Regarding the rest of the Saints pass rush, many believe it to be ferocious because of this defense’s swarming nature and Cameron Jordan’s breakout 12.5-sack season. But several of Jordan’s sacks were coverage sacks, and it was regularly apparent that the front seven doesn’t have enough speed outside of Junior Galette to consistently generate its own pressure. In a scheme like Ryan’s, there’s nothing wrong with coverage sacks. They illustrate the relentless energy that the system demands, plus they tend to come on three-man rushes, which Ryan loves, especially just inside the red zone.

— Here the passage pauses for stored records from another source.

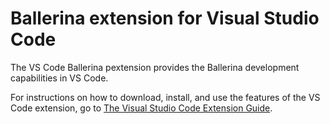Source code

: # Ballerina extension for Visual Studio Code

The VS Code Ballerina pextension provides the Ballerina development capabilities in VS Code. 

For instructions on how to download, install, and use the features of the VS Code extension, go to [The Visual Studio Code Extension Guide](https://ballerina.io/learn/tools-ides/vscode-plugin/).

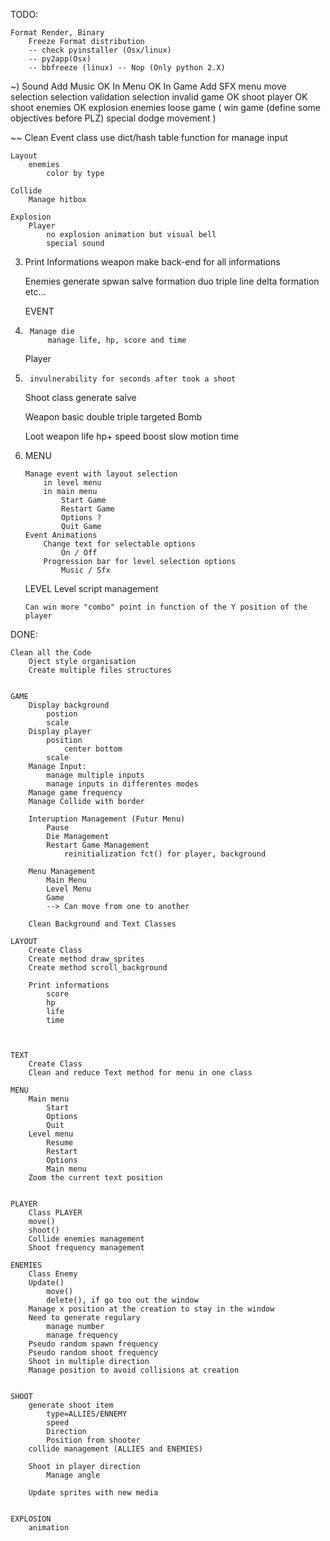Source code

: 
TODO:

	Format Render, Binary
		Freeze Format distribution		
		-- check pyinstaller (Osx/linux)
		-- py2app(Osx)
		-- bbfreeze (linux) -- Nop (Only python 2.X)

~)	Sound
		Add Music
OK			In Menu
OK			In Game
		Add SFX
			menu
				move selection
				selection validation
				selection invalid
			game
OK				shoot player
OK				shoot enemies
OK				explosion enemies
				loose game
				(
				win game (define some objectives before PLZ)
				special dodge movement
				)

~~	Clean Event class
		use dict/hash table function for manage input

	Layout
		enemies
			color by type

	Collide
		Manage hitbox

	Explosion
		Player
			no explosion animation but visual bell
			special sound


3)	Print Informations
		weapon
	make back-end for all informations

	Enemies
		generate spwan salve formation
			duo
			triple
			line
			delta formation
			etc...

	EVENT
4)		Manage die
			manage life, hp, score and time

	Player
2)		invulnerability for seconds after took a shoot


	Shoot class
		generate salve

	Weapon
		basic
		double
		triple
		targeted
		Bomb

	Loot
		weapon
		life
		hp+
		speed boost
		slow motion time

3)	MENU

		Manage event with layout selection
			in level menu
			in main menu
				Start Game
				Restart Game
				Options ?
				Quit Game
		Event Animations
			Change text for selectable options
				On / Off
			Progression bar for level selection options
				Music / Sfx

	LEVEL
		Level script management

		Can win more "combo" point in function of the Y position of the player

DONE:


	Clean all the Code
		Oject style organisation
		Create multiple files structures


	GAME
		Display background
			postion
			scale
		Display player
			position
				center bottom
			scale
		Manage Input:
			manage multiple inputs
			manage inputs in differentes modes
		Manage game frequency
		Manage Collide with border

		Interuption Management (Futur Menu)
			Pause
			Die Management
			Restart Game Management
				reinitialization fct() for player, background

		Menu Management
			Main Menu
			Level Menu
			Game
			--> Can move from one to another

		Clean Background and Text Classes

	LAYOUT
		Create Class
		Create method draw_sprites
		Create method scroll_background

		Print informations
			score
			hp
			life
			time



	TEXT
		Create Class
		Clean and reduce Text method for menu in one class

	MENU
		Main menu
			Start
			Options
			Quit
		Level menu
			Resume
			Restart
			Options
			Main menu
		Zoom the current text position


	PLAYER
		Class PLAYER
		move()
		shoot()
		Collide enemies management
		Shoot frequency management

	ENEMIES
		Class Enemy
		Update()
			move()
			delete(), if go too out the window
		Manage x position at the creation to stay in the window
		Need to generate regulary
			manage number
			manage frequency
		Pseudo random spawn frequency
		Pseudo random shoot frequency
		Shoot in multiple direction
		Manage position to avoid collisions at creation


	SHOOT
		generate shoot item
			type=ALLIES/ENNEMY
			speed
			Direction
			Position from shooter
		collide management (ALLIES and ENEMIES)

		Shoot in player direction
			Manage angle

		Update sprites with new media


	EXPLOSION
		animation
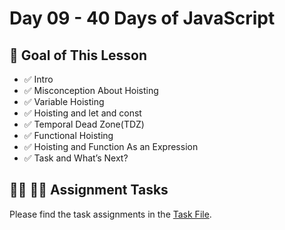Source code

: # Day 09 - 40 Days of JavaScript

## **🎯 Goal of This Lesson**

- ✅ Intro
- ✅ Misconception About Hoisting
- ✅ Variable Hoisting
- ✅ Hoisting and let and const
- ✅ Temporal Dead Zone(TDZ)
- ✅ Functional Hoisting
- ✅ Hoisting and Function As an Expression
- ✅ Task and What’s Next?


## **👩‍💻 🧑‍💻 Assignment Tasks**

Please find the task assignments in the [Task File](./task.md).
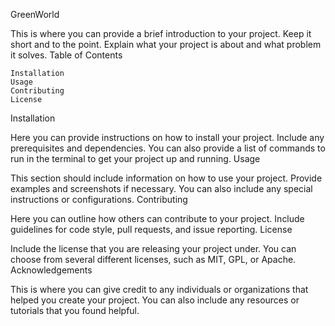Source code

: GreenWorld

This is where you can provide a brief introduction to your project. Keep it short and to the point. Explain what your project is about and what problem it solves.
Table of Contents

    Installation
    Usage
    Contributing
    License

Installation

Here you can provide instructions on how to install your project. Include any prerequisites and dependencies. You can also provide a list of commands to run in the terminal to get your project up and running.
Usage

This section should include information on how to use your project. Provide examples and screenshots if necessary. You can also include any special instructions or configurations.
Contributing

Here you can outline how others can contribute to your project. Include guidelines for code style, pull requests, and issue reporting.
License

Include the license that you are releasing your project under. You can choose from several different licenses, such as MIT, GPL, or Apache.
Acknowledgements

This is where you can give credit to any individuals or organizations that helped you create your project. You can also include any resources or tutorials that you found helpful.

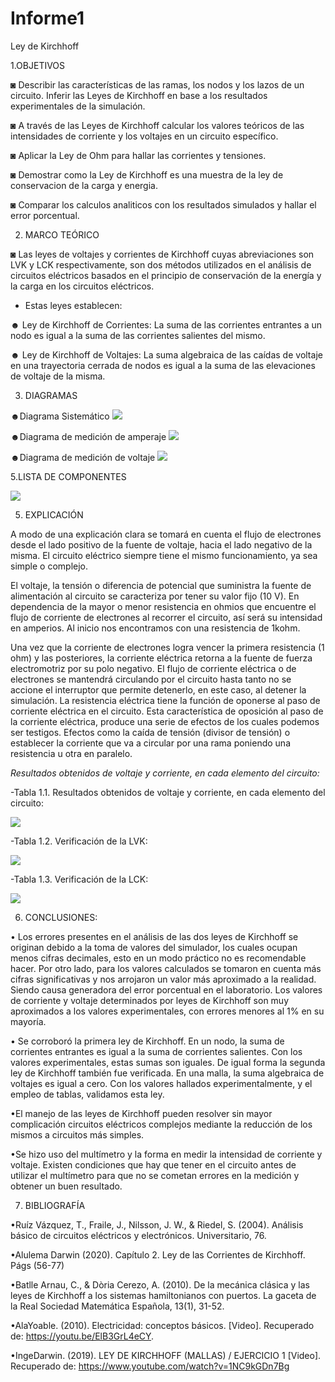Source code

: # Informe1
Ley de Kirchhoff

1.OBJETIVOS 

◙ Describir las características de las ramas, los nodos y los lazos de un circuito. Inferir las Leyes de Kirchhoff en base a los resultados experimentales de la simulación. 

◙ A través de las Leyes de Kirchhoff	calcular los valores teóricos de las intensidades de corriente y los voltajes en un circuito específico.  

◙ Aplicar la Ley de Ohm para hallar las  corrientes y tensiones.

◙ Demostrar como la Ley de Kirchhoff es una muestra de la ley de conservacion de la carga y energia.

◙ Comparar los calculos analiticos con los resultados simulados y hallar el error porcentual.

2. MARCO TEÓRICO

◙ Las leyes de voltajes y corrientes de Kirchhoff cuyas abreviaciones son LVK y LCK respectivamente, son dos métodos utilizados en el análisis de circuitos eléctricos basados en el principio de conservación de la energía y la carga en los circuitos eléctricos.  

- Estas leyes establecen:

☻ Ley de Kirchhoff de Corrientes: La suma de las corrientes entrantes a un
nodo es igual a la suma de las corrientes salientes del mismo.

☻ Ley de Kirchhoff de Voltajes: La suma algebraica de las caídas de voltaje en una
trayectoria cerrada de nodos es igual a la suma de las elevaciones de voltaje de la misma.

3. DIAGRAMAS

☻Diagrama Sistemático
![](IMG/diagramasiste.jpg)

☻Diagrama de medición de amperaje
![](IMG/diagramacorri.jpg)


☻Diagrama de medición de voltaje
![](IMG/diagramavoltaje.jpg)

5.LISTA DE COMPONENTES

![](IMG/materiales.jpg)


5. EXPLICACIÓN 

A modo de una explicación clara se tomará en cuenta el flujo de electrones desde el lado positivo de la fuente de voltaje, hacia el lado negativo de la misma. El circuito eléctrico siempre tiene el mismo funcionamiento, ya sea simple o complejo. 

El voltaje, la tensión o diferencia de potencial que suministra la fuente de alimentación al circuito se caracteriza por tener su valor fijo (10 V). En dependencia de la mayor o menor resistencia en ohmios que encuentre el flujo de corriente de electrones al recorrer el circuito, así será su intensidad en amperios. Al inicio nos encontramos con una resistencia de 1kohm. 

Una vez que la corriente de electrones logra vencer la primera resistencia (1 ohm) y las posteriores, la corriente eléctrica retorna a la fuente de fuerza electromotriz por su polo negativo. El flujo de corriente eléctrica o de electrones se mantendrá circulando por el circuito hasta tanto no se accione el interruptor que permite detenerlo, en este caso, al detener la simulación. La resistencia eléctrica tiene la función de oponerse al paso de corriente eléctrica en el circuito. Esta característica de oposición al paso de la corriente eléctrica, produce una serie de efectos de los cuales podemos ser testigos. Efectos como la caída de tensión (divisor de tensión) o establecer la corriente que va a circular por una rama poniendo una resistencia u otra en paralelo.   

*Resultados obtenidos de voltaje y corriente, en cada elemento del circuito:*
 

-Tabla 1.1. Resultados obtenidos de voltaje y corriente, en cada elemento del circuito:

![](IMG/Captura.JPG)

-Tabla 1.2. Verificación de la LVK:

![](IMG/2.JPG)

-Tabla 1.3. Verificación de la LCK:

![](IMG/3.JPG)


6. CONCLUSIONES:

• Los errores presentes en el análisis de las dos leyes de Kirchhoff se originan debido a la toma de valores del simulador, los cuales ocupan menos cifras decimales, esto en un modo práctico no es recomendable hacer. Por otro lado, para los valores calculados se tomaron en cuenta más cifras significativas y nos arrojaron un valor más aproximado a la realidad. Siendo causa generadora del error porcentual en el laboratorio. Los valores de corriente y voltaje determinados por leyes de Kirchhoff son muy aproximados a los valores experimentales, con errores menores al 1% en su mayoría.

•	Se corroboró la primera ley de Kirchhoff. En un nodo, la suma de corrientes entrantes es igual a la suma de corrientes salientes. Con los valores experimentales, estas sumas son iguales. De igual forma la segunda ley de Kirchhoff también fue verificada. En una malla, la suma algebraica de voltajes es igual a cero. Con los valores hallados experimentalmente, y el empleo de tablas, validamos esta ley.

•El manejo de las leyes de Kirchhoff pueden resolver sin mayor complicación circuitos eléctricos complejos mediante la reducción de los mismos a circuitos más simples.

•Se hizo uso del multímetro y la forma en medir la intensidad de corriente y voltaje. Existen condiciones que hay que tener en el circuito antes
de utilizar el multímetro para que no se cometan errores en la medición y obtener un buen resultado.




7. BIBLIOGRAFÍA


•Ruíz Vázquez, T., Fraile, J., Nilsson, J. W., & Riedel, S. (2004). Análisis básico de circuitos eléctricos y electrónicos. Universitario, 76.

•Alulema Darwin (2020). Capítulo 2. Ley de las Corrientes de Kirchhoff. Págs (56-77) 

•Batlle Arnau, C., & Dòria Cerezo, A. (2010). De la mecánica clásica y las leyes de Kirchhoff a los sistemas hamiltonianos con puertos. La gaceta de la Real Sociedad Matemática Española, 13(1), 31-52.

•AlaYoable. (2010). Electricidad: conceptos básicos. [Video]. Recuperado de: https://youtu.be/ElB3GrL4eCY. 

•IngeDarwin. (2019). LEY DE KIRCHHOFF (MALLAS) / EJERCICIO 1 [Video]. Recuperado de: https://www.youtube.com/watch?v=1NC9kGDn7Bg


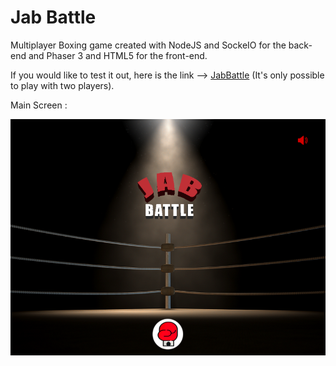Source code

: # Jab Battle


Multiplayer Boxing game created with NodeJS and SockeIO for the back-end and Phaser 3 and HTML5 for the front-end.

If you would like to test it out, here is the link --> [JabBattle](http://jabbattle.herokuapp.com/) (It's only possible to play with two players).



Main Screen : 

<img src="https://github.com/PedroMiotti/Jab_Battle/blob/master/Game/Public/Assets/img/readme/1.png" />




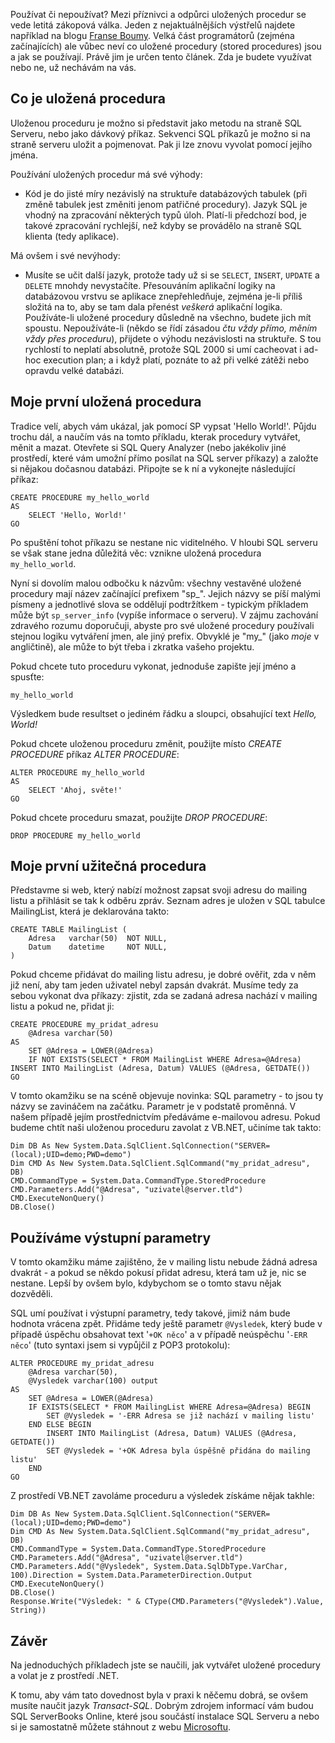 <!-- dcterms:identifier = aspnetcz#15 -->
<!-- dcterms:title = Základy použití uložených procedur v .NET -->
<!-- dcterms:abstract = Používat či nepoužívat? Mezi příznivci a odpůrci uložených procedur se vede letitá zákopová válka. Velká část programátorů (zejména začínajících) ale vůbec neví co uložené procedury (stored procedures) jsou a jak se používají. Právě jim je určen tento článek. Zda je budete využívat nebo ne, už nechávám na vás. -->
<!-- np9:categoryId = 1 -->
<!-- x4w:category = IT -->
<!-- np9:authorId = 1 -->
<!-- np9:authorEmail = michal.valasek@altairis.cz -->
<!-- dcterms:creator = Michal Altair Valášek -->
<!-- dcterms:created = 2005-01-22T00:17:23.627+01:00 -->
<!-- dcterms:date = 2005-01-22T00:17:23.627+01:00 -->

Používat či nepoužívat? Mezi příznivci a odpůrci uložených procedur se vede letitá zákopová válka. Jeden z nejaktuálnějších výstřelů najdete například na blogu [Franse Boumy](http://weblogs.asp.net/fbouma/archive/2003/11/18/38178.aspx). Velká část programátorů (zejména začínajících) ale vůbec neví co uložené procedury (stored procedures) jsou a jak se používají. Právě jim je určen tento článek. Zda je budete využívat nebo ne, už nechávám na vás.

## Co je uložená procedura

Uloženou proceduru je možno si představit jako metodu na straně SQL Serveru, nebo jako dávkový příkaz. Sekvenci SQL příkazů je možno si na straně serveru uložit a pojmenovat. Pak ji lze znovu vyvolat pomocí jejího jména.

Používání uložených procedur má své výhody:

*   Kód je do jisté míry nezávislý na struktuře databázových tabulek (při změně tabulek jest změniti jenom patřičné procedury). 
Jazyk SQL je vhodný na zpracování některých typů úloh. 
Platí-li předchozí bod, je takové zpracování rychlejší, než kdyby se provádělo na straně SQL klienta (tedy aplikace).

Má ovšem i své nevýhody:

*   Musíte se učit další jazyk, protože tady už si se `SELECT`, `INSERT`, `UPDATE` a `DELETE` mnohdy nevystačíte. 
Přesouváním aplikační logiky na databázovou vrstvu se aplikace znepřehledňuje, zejména je-li příliš složitá na to, aby se tam dala přenést *veškerá* aplikační logika. 
Používáte-li uložené procedury důsledně na všechno, budete jich mít spoustu. Nepoužíváte-li (někdo se řídí zásadou *čtu vždy přímo, měním vždy přes proceduru*), přijdete o výhodu nezávislosti na struktuře. 
S tou rychlostí to neplatí absolutně, protože SQL 2000 si umí cacheovat i ad-hoc execution plan; a i když platí, poznáte to až při velké zátěži nebo opravdu velké databázi.

## Moje první uložená procedura

Tradice velí, abych vám ukázal, jak pomocí SP vypsat 'Hello World!'. Půjdu trochu dál, a naučím vás na tomto příkladu, kterak procedury vytvářet, měnit a mazat. Otevřete si SQL Query Analyzer (nebo jakékoliv jiné prostředí, které vám umožní přímo posílat na SQL server příkazy) a založte si nějakou dočasnou databázi. Připojte se k ní a vykonejte následující příkaz:

    CREATE PROCEDURE my_hello_world
    AS
        SELECT 'Hello, World!'
    GO

Po spuštění tohot příkazu se nestane nic viditelného. V hloubi SQL serveru se však stane jedna důležitá věc: vznikne uložená procedura `my_hello_world`.

Nyní si dovolím malou odbočku k názvům: všechny vestavěné uložené procedury mají název začínající prefixem "sp_". Jejich názvy se píší malými písmeny a jednotlivé slova se oddělují podtržítkem - typickým příkladem může být `sp_server_info` (vypíše informace o serveru). V zájmu zachování zdravého rozumu doporučuji, abyste pro své uložené procedury používali stejnou logiku vytváření jmen, ale jiný prefix. Obvyklé je "my_" (jako *moje* v angličtině), ale může to být třeba i zkratka vašeho projektu.

Pokud chcete tuto proceduru vykonat, jednoduše zapište její jméno a spusťte:

    my_hello_world

Výsledkem bude resultset o jediném řádku a sloupci, obsahující text *Hello, World!*

Pokud chcete uloženou proceduru změnit, použijte místo *CREATE PROCEDURE* příkaz *ALTER PROCEDURE*:

    ALTER PROCEDURE my_hello_world
    AS
        SELECT 'Ahoj, světe!'
    GO

Pokud chcete proceduru smazat, použijte *DROP PROCEDURE*:

    DROP PROCEDURE my_hello_world

## Moje první užitečná procedura

Představme si web, který nabízí možnost zapsat svoji adresu do mailing listu a přihlásit se tak k odběru zpráv. Seznam adres je uložen v SQL tabulce MailingList, která je deklarována takto:

    CREATE TABLE MailingList (
        Adresa   varchar(50)  NOT NULL,
        Datum    datetime     NOT NULL,
    )

Pokud chceme přidávat do mailing listu adresu, je dobré ověřit, zda v něm již není, aby tam jeden uživatel nebyl zapsán dvakrát. Musíme tedy za sebou vykonat dva příkazy: zjistit, zda se zadaná adresa nachází v mailing listu a pokud ne, přidat ji:

    CREATE PROCEDURE my_pridat_adresu
        @Adresa varchar(50)
    AS
        SET @Adresa = LOWER(@Adresa)
        IF NOT EXISTS(SELECT * FROM MailingList WHERE Adresa=@Adresa) INSERT INTO MailingList (Adresa, Datum) VALUES (@Adresa, GETDATE())
    GO

V tomto okamžiku se na scéně objevuje novinka: SQL parametry - to jsou ty názvy se zavináčem na začátku. Parametr je v podstatě proměnná. V našem případě jejím prostřednictvím předáváme e-mailovou adresu. Pokud budeme chtít naši uloženou proceduru zavolat z VB.NET, učiníme tak takto:

    Dim DB As New System.Data.SqlClient.SqlConnection("SERVER=(local);UID=demo;PWD=demo")
    Dim CMD As New System.Data.SqlClient.SqlCommand("my_pridat_adresu", DB)
    CMD.CommandType = System.Data.CommandType.StoredProcedure
    CMD.Parameters.Add("@Adresa", "uzivatel@server.tld")
    CMD.ExecuteNonQuery()
    DB.Close()

## Používáme výstupní parametry

V tomto okamžiku máme zajištěno, že v mailing listu nebude žádná adresa dvakrát - a pokud se někdo pokusí přidat adresu, která tam už je, nic se nestane. Lepší by ovšem bylo, kdybychom se o tomto stavu nějak dozvěděli.

SQL umí používat i výstupní parametry, tedy takové, jimiž nám bude hodnota vrácena zpět. Přidáme tedy ještě parametr `@Vysledek`, který bude v případě úspěchu obsahovat text '`+OK něco`' a v případě neúspěchu '`-ERR něco`' (tuto syntaxi jsem si vypůjčil z POP3 protokolu):

    ALTER PROCEDURE my_pridat_adresu
        @Adresa varchar(50),
        @Vysledek varchar(100) output
    AS
        SET @Adresa = LOWER(@Adresa)
        IF EXISTS(SELECT * FROM MailingList WHERE Adresa=@Adresa) BEGIN
            SET @Vysledek = '-ERR Adresa se již nachází v mailing listu'
        END ELSE BEGIN
            INSERT INTO MailingList (Adresa, Datum) VALUES (@Adresa, GETDATE())
            SET @Vysledek = '+OK Adresa byla úspěšně přidána do mailing listu'
        END
    GO

Z prostředí VB.NET zavoláme proceduru a výsledek získáme nějak takhle:

    Dim DB As New System.Data.SqlClient.SqlConnection("SERVER=(local);UID=demo;PWD=demo")
    Dim CMD As New System.Data.SqlClient.SqlCommand("my_pridat_adresu", DB)
    CMD.CommandType = System.Data.CommandType.StoredProcedure
    CMD.Parameters.Add("@Adresa", "uzivatel@server.tld")
    CMD.Parameters.Add("@Vysledek", System.Data.SqlDbType.VarChar, 100).Direction = System.Data.ParameterDirection.Output
    CMD.ExecuteNonQuery()
    DB.Close()
    Response.Write("Výsledek: " & CType(CMD.Parameters("@Vysledek").Value, String))

## Závěr

Na jednoduchých příkladech jste se naučili, jak vytvářet uložené procedury a volat je z prostředí .NET.

K tomu, aby vám tato dovednost byla v praxi k něčemu dobrá, se ovšem musíte naučit jazyk *Transact-SQL*. Dobrým zdrojem informací vám budou SQL ServerBooks Online, které jsou součástí instalace SQL Serveru a nebo si je samostatně můžete stáhnout z webu [Microsoftu](http://www.microsoft.com/sql/techinfo/productdoc/2000/books.asp).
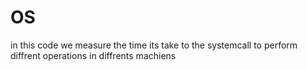 # OS
in this code we measure the time its take to the systemcall to perform diffrent operations in diffrents machiens 
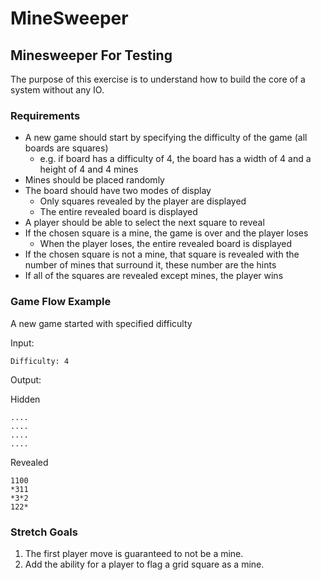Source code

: # MineSweeper

## Minesweeper For Testing

The purpose of this exercise is to understand how to build the core of a system without any IO.

### Requirements

* A new game should start by specifying the difficulty of the game (all boards are squares)
  - e.g. if board has a difficulty of 4, the board has a width of 4 and a height of 4 and 4 mines
* Mines should be placed randomly
* The board should have two modes of display
  - Only squares revealed by the player are displayed
  - The entire revealed board is displayed
* A player should be able to select the next square to reveal
* If the chosen square is a mine, the game is over and the player loses
  - When the player loses, the entire revealed board is displayed
* If the chosen square is not a mine, that square is revealed with the number of mines that surround it, these number are the hints
* If all of the squares are revealed except mines, the player wins

### Game Flow Example

A new game started with specified difficulty

Input:

`Difficulty: 4`

Output:

Hidden

`....`  
`....`  
`....`  
`....`  

Revealed

`1100`  
`*311`  
`*3*2`  
`122*`  

### Stretch Goals
1. The first player move is guaranteed to not be a mine.
2. Add the ability for a player to flag a grid square as a mine.
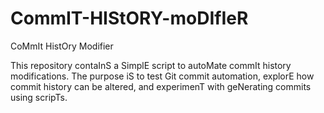 # CommIT-HIStORY-moDIfIeR
CoMmIt HistOry Modifier

This repository contaInS a SimplE script to autoMate commIt history modifications. The purpose iS to test Git commit automation, explorE how commit history can be altered, and experimenT with geNerating commits using scripTs.
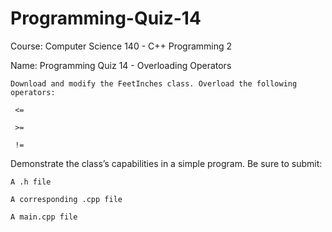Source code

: # Programming-Quiz-14

Course: Computer Science 140 - C++ Programming 2

Name: Programming Quiz 14 - Overloading Operators

    Download and modify the FeetInches class. Overload the following operators:

     <= 

     >=

     !=

 Demonstrate the class’s capabilities in a simple program. Be sure to submit:

    A .h file

    A corresponding .cpp file

    A main.cpp file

Jordan is a better run defender than pass rusher, but he plays second fiddle in this department to Akiem Hicks, another movable defensive end who offers thunderous power and, when using proper hand-technique, rare forcefulness in collapsing blocking schemes. Occupying blockers between Hicks and Jordan will be veteran nose tackle Brodrick Bunkley and impressive 2013 third-rounder John Jenkins. Behind this group are inside linebackers Curtis Lofton and David Hawthorne, two fast, attack-minded players who have erupted in Ryan’s scheme.

SPECIAL TEAMS

Shayne Graham was re-signed to a one-year deal after coming aboard late last December and going 4 for 4 (including the game-winner) in the wild-card win at Philadelphia. Punter Thomas Morstead’s 42.3 net average was third best in the league. With Sproles gone, Travaris Cadet, a bottom of the depth chart running back with speed, will take over the return game.